**AIM OF THE EXERCISE:**
Whenever a line in the material below includes "gcloud", copy that line.

**SOURCE DATA:**
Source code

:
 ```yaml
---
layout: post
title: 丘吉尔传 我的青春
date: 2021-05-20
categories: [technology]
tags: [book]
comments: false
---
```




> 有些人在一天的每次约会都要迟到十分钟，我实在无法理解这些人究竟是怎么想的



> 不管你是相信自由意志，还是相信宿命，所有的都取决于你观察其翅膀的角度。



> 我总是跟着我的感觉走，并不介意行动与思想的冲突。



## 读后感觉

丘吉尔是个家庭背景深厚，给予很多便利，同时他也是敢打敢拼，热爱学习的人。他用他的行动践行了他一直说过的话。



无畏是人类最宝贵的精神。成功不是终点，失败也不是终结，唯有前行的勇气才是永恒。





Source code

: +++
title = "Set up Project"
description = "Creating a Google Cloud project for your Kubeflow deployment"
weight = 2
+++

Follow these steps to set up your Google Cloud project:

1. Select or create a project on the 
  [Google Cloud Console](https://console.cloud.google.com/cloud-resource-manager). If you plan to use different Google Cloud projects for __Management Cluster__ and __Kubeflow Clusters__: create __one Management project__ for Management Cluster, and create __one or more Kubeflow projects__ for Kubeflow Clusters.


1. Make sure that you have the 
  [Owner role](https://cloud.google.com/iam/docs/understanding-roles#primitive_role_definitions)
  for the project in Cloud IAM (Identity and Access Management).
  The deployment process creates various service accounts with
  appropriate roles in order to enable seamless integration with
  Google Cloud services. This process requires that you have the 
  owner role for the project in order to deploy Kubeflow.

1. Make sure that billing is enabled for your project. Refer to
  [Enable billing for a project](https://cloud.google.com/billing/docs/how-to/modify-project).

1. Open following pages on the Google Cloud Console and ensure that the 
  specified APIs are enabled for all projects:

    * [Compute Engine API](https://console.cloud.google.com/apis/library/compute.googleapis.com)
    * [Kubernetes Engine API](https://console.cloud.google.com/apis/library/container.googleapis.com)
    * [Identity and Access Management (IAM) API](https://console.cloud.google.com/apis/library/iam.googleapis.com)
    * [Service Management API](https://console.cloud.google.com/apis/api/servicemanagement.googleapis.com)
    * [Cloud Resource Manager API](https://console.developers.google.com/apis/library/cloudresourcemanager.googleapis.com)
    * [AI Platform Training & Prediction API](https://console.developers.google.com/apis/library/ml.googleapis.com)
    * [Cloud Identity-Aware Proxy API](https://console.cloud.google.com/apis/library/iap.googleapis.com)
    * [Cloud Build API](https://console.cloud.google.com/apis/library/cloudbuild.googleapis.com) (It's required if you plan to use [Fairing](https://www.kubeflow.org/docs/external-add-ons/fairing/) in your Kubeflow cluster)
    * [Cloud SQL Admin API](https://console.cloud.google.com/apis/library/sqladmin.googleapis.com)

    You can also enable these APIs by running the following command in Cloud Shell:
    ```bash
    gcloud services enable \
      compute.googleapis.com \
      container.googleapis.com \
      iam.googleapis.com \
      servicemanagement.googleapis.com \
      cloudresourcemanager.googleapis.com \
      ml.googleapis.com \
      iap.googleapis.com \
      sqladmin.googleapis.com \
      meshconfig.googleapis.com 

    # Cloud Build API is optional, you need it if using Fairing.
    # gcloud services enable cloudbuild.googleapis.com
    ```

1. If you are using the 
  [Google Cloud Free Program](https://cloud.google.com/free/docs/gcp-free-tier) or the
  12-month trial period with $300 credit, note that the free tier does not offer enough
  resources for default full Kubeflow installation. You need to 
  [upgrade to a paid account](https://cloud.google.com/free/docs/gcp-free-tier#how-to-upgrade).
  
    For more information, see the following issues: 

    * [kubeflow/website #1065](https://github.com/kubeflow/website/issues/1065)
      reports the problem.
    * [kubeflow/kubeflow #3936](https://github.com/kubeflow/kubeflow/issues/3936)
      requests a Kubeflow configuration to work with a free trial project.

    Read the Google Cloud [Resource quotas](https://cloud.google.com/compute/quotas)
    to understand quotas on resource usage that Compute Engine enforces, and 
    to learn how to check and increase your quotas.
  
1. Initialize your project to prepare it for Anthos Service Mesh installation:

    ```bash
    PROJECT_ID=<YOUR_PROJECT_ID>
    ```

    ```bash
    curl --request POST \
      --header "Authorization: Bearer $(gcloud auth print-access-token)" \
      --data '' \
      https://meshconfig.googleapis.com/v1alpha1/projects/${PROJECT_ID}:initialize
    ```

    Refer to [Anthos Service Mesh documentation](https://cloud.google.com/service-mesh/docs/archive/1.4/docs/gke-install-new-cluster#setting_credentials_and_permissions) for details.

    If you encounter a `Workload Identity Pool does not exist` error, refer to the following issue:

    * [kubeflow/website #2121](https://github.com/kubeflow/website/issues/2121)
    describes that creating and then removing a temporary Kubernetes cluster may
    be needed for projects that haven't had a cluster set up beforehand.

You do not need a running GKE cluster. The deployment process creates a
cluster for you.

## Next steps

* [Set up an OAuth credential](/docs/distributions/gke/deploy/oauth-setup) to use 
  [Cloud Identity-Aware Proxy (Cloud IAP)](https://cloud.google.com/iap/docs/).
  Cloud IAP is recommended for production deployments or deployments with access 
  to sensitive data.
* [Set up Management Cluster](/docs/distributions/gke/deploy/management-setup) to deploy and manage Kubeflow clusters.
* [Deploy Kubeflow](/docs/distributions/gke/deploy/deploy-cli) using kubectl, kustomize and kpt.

**WRITTEN RESPONSE:**
    gcloud services enable \
    # gcloud services enable cloudbuild.googleapis.com
      --header "Authorization: Bearer $(gcloud auth print-access-token)" \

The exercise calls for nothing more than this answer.